Tired AF we reached Città Alta. The scenery was breathtaking, people were super stylish and the sun was shining and warming us. The first thing drawing my attention on the streets of Bergamo was undoubtedly a crowd of very chic individuals parading through the sunny streets (did I mention it was Sunday?) and then the smell of freshly-baked bread and our favourite croissants! First stop: café. Quick espresso and let’s hit the road. We also got ourselves a huge bag of various sweet pastries to make the day even brighter and went to the funicular which was supposed to take us to the next hill. As you’re probably already suspecting, this couldn’t end as a success either – it turned out that the upper funicular is out of service taking advantage of the low season. So what, shall we climb even higher? Sure thing!


Don’t worry, we eventually got to ride the funicular. Down the hill, after we did all those kilomeres on foot in the full sun. Well, I hope at least we managed to burn 1/4 of all the croissants we devoured. Feeling somewhat dissatisfied, we headed back to the train station to get our luggage back and from there we caught a bus to the airport.
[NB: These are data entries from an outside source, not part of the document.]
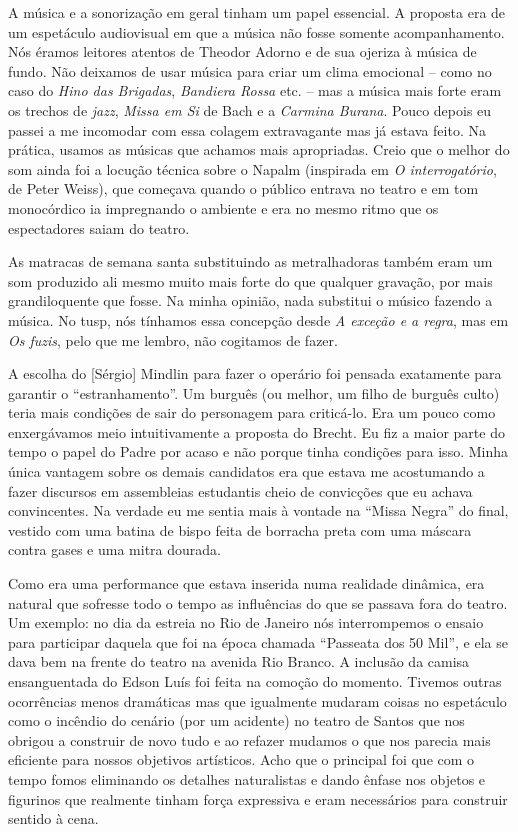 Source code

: A música e a sonorização em geral tinham um papel essencial. A proposta
era de um espetáculo audiovisual em que a música não fosse somente
acompanhamento. Nós éramos leitores atentos de Theodor Adorno e de sua
ojeriza à música de fundo. Não deixamos de usar música para criar um
clima emocional -- como no caso do {\it Hino das Brigadas},
{\it Bandiera Rossa} etc. -- mas a música mais forte eram os trechos de
{\it jazz}, {\it Missa em Si} de Bach e a {\it Carmina Burana}. Pouco
depois eu passei a me incomodar com essa colagem extravagante mas já
estava feito. Na prática, usamos as músicas que achamos mais
apropriadas. Creio que o melhor do som ainda foi a locução técnica sobre
o Napalm (inspirada em {\it O interrogatório}, de Peter Weiss), que
começava quando o público entrava no teatro e em tom monocórdico ia
impregnando o ambiente e era no mesmo ritmo que os espectadores saiam do
teatro.

As matracas de semana santa substituindo as metralhadoras também eram um
som produzido ali mesmo muito mais forte do que qualquer gravação, por
mais grandiloquente que fosse. Na minha opinião, nada substitui o músico
fazendo a música. No {\sc tusp}, nós tínhamos essa concepção desde {\it A
exceção e a regra}, mas em {\it Os fuzis}, pelo que me lembro, não
cogitamos de fazer.

A escolha do {[}Sérgio{]} Mindlin para fazer o operário foi pensada
exatamente para garantir o “estranhamento”. Um burguês (ou melhor, um
filho de burguês culto) teria mais condições de sair do personagem para
criticá-lo. Era um pouco como enxergávamos meio intuitivamente a
proposta do Brecht. Eu fiz a maior parte do tempo o papel do Padre por
acaso e não porque tinha condições para isso. Minha única vantagem sobre
os demais candidatos era que estava me acostumando a fazer discursos em
assembleias estudantis cheio de convicções que eu achava convincentes.
Na verdade eu me sentia mais à vontade na “Missa Negra” do final,
vestido com uma batina de bispo feita de borracha preta com uma máscara
contra gases e uma mitra dourada.

Como era uma performance que estava inserida numa realidade dinâmica,
era natural que sofresse todo o tempo as influências do que se passava
fora do teatro. Um exemplo: no dia da estreia no Rio de Janeiro nós
interrompemos o ensaio para participar daquela que foi na época chamada
“Passeata dos 50 Mil”, e ela se dava bem na frente do teatro na avenida
Rio Branco. A inclusão da camisa ensanguentada do Edson Luís foi feita
na comoção do momento. Tivemos outras ocorrências menos dramáticas mas
que igualmente mudaram coisas no espetáculo como o incêndio do cenário
(por um acidente) no teatro de Santos que nos obrigou a construir de
novo tudo e ao refazer mudamos o que nos parecia mais eficiente para
nossos objetivos artísticos. Acho que o principal foi que com o tempo
fomos eliminando os detalhes naturalistas e dando ênfase nos objetos e
figurinos que realmente tinham força expressiva e eram necessários para
construir sentido à cena.

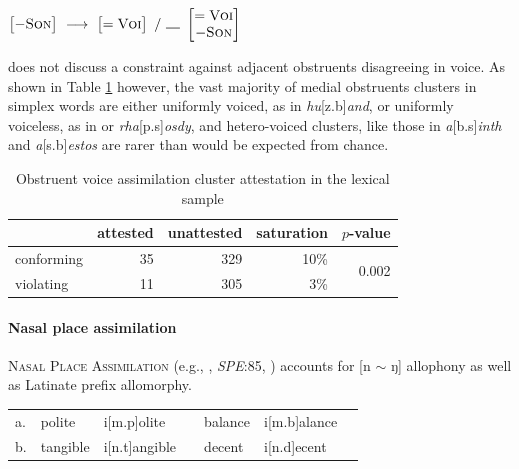 \begin{example}
\label{ovarule}
$\begin{bmatrix} -\textsc{Son} \end{bmatrix}~\goesto~\begin{bmatrix} =\textsc{Voi} \end{bmatrix}~/~\gap~\begin{bmatrix} =\textsc{Voi} \\ -\textsc{Son} \end{bmatrix}$
\end{example}

\noindent
\citet{Pierrehumbert1994} does not discuss a constraint against adjacent obstruents disagreeing in voice. As shown in Table \ref{ovatab} however, the vast majority of medial obstruents clusters in simplex words are either uniformly voiced, as in \emph{hu}[z.b]\emph{and}, or uniformly voiceless, as in or \emph{rha}[p.s]\emph{osdy}, and hetero-voiced clusters, like those in \emph{a}[b.s]\emph{inth} and \emph{a}[s.b]\emph{estos} are rarer than would be expected from chance.

\begin{table}
\centering
\begin{tabular}{l rrrr}
\toprule
           & attested & unattested & saturation & $p$-value \\
\midrule
conforming & 35       & 329        & 10\%       & \multirow{2}{*}{0.002} \\
violating  & 11       & 305        &  3\%       \\
\bottomrule
\end{tabular}
\caption{Obstruent voice assimilation cluster attestation in the lexical sample}
\label{ovatab}
\end{table}

\paragraph{Nasal place assimilation}
\label{npa}

\textsc{Nasal Place Assimilation} (e.g., \citealt[149]{Borowsky1986}, \emph{SPE}:85, \citealt[62]{Halle1985a}) accounts for [n $\sim$ ŋ] allophony as well as Latinate prefix allomorphy.

\begin{example}
\label{nparule}
\begin{tabular}{l l l l l l l}
a. & {polite}   & {i}[m.p]{olite}   & & {balance} & {i}[m.b]{alance} \\
b. & {tangible} & {i}[n.t]{angible} & & {decent}  & {i}[n.d]{ecent}  \\
\end{tabular}
\end{example}

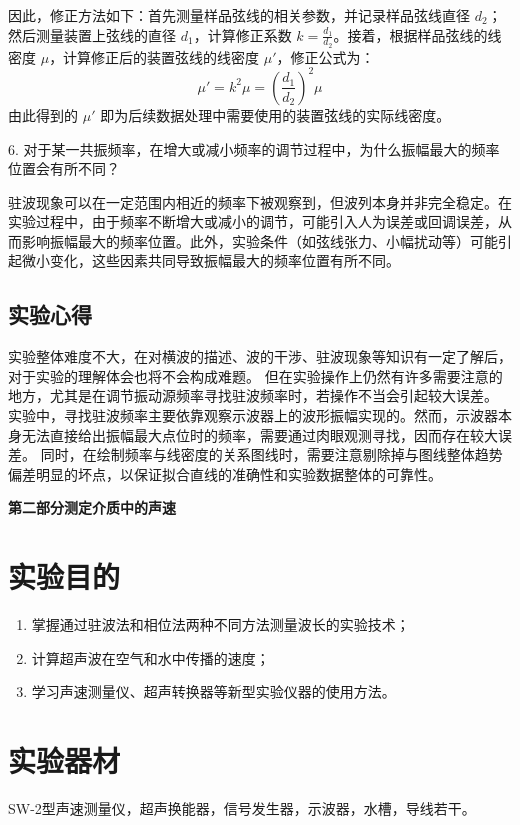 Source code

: \documentclass[UTF-8,twoside,cs4size]{ctexart}
\begin{document}
{\kaishu 因此，修正方法如下：首先测量样品弦线的相关参数，并记录样品弦线直径 $d_2$；然后测量装置上弦线的直径 $d_1$，计算修正系数 $k = \frac{d_1}{d_2}$。接着，根据样品弦线的线密度 $\mu$，计算修正后的装置弦线的线密度 $\mu'$，修正公式为：}
\[
\mu' = k^2 \mu = \left(\frac{d_1}{d_2}\right)^2 \mu
\]
{\kaishu 由此得到的 $\mu'$ 即为后续数据处理中需要使用的装置弦线的实际线密度。}

6. 对于某一共振频率，在增大或减小频率的调节过程中，为什么振幅最大的频率位置会有所不同？

{\kaishu 驻波现象可以在一定范围内相近的频率下被观察到，但波列本身并非完全稳定。在实验过程中，由于频率不断增大或减小的调节，可能引入人为误差或回调误差，从而影响振幅最大的频率位置。此外，实验条件（如弦线张力、小幅扰动等）可能引起微小变化，这些因素共同导致振幅最大的频率位置有所不同。}


\subsection{实验心得}
实验整体难度不大，在对横波的描述、波的干涉、驻波现象等知识有一定了解后，对于实验的理解体会也将不会构成难题。
但在实验操作上仍然有许多需要注意的地方，尤其是在调节振动源频率寻找驻波频率时，若操作不当会引起较大误差。
实验中，寻找驻波频率主要依靠观察示波器上的波形振幅实现的。然而，示波器本身无法直接给出振幅最大点位时的频率，需要通过肉眼观测寻找，因而存在较大误差。
同时，在绘制频率与线密度的关系图线时，需要注意剔除掉与图线整体趋势偏差明显的坏点，以保证拟合直线的准确性和实验数据整体的可靠性。


\begin{center}
    \Large\bfseries 第二部分\quad 测定介质中的声速
\end{center}
\setcounter{section}{0}
\section{实验目的}

\begin{enumerate}
    \item 掌握通过驻波法和相位法两种不同方法测量波长的实验技术；
    \item 计算超声波在空气和水中传播的速度；
    \item 学习声速测量仪、超声转换器等新型实验仪器的使用方法。
\end{enumerate}

\section{实验器材}
SW-2型声速测量仪，超声换能器，信号发生器，示波器，水槽，导线若干。
\end{document}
Luckily for us, this part of the day did not bring us any more (unpleasant) surprises. We will definitely return to Bergamo one day as it deserves more time and attention from the tourist. And we still have some more delicious food to discover there! Maybe next time we will just plan the trip in a way which will allow us to get there on Tuesday morning rather than Sunday afternoon. I feel the laid-back atmosphere would suit the narrow, hilly streets or Bergamo better.



Ave gluten and see you on the next trip once this virus apocalypse is finally over!

And while you’re staying home I recommend to focus more on your Intagram friendships. Who knows, maybe that chick who just commented on your photo will turn out to be the perfect travel companion 😉 Meanwhile time for me to say goodbye and go search for some cheap flights with my tried and true ‘Grazie Resistere’ crew!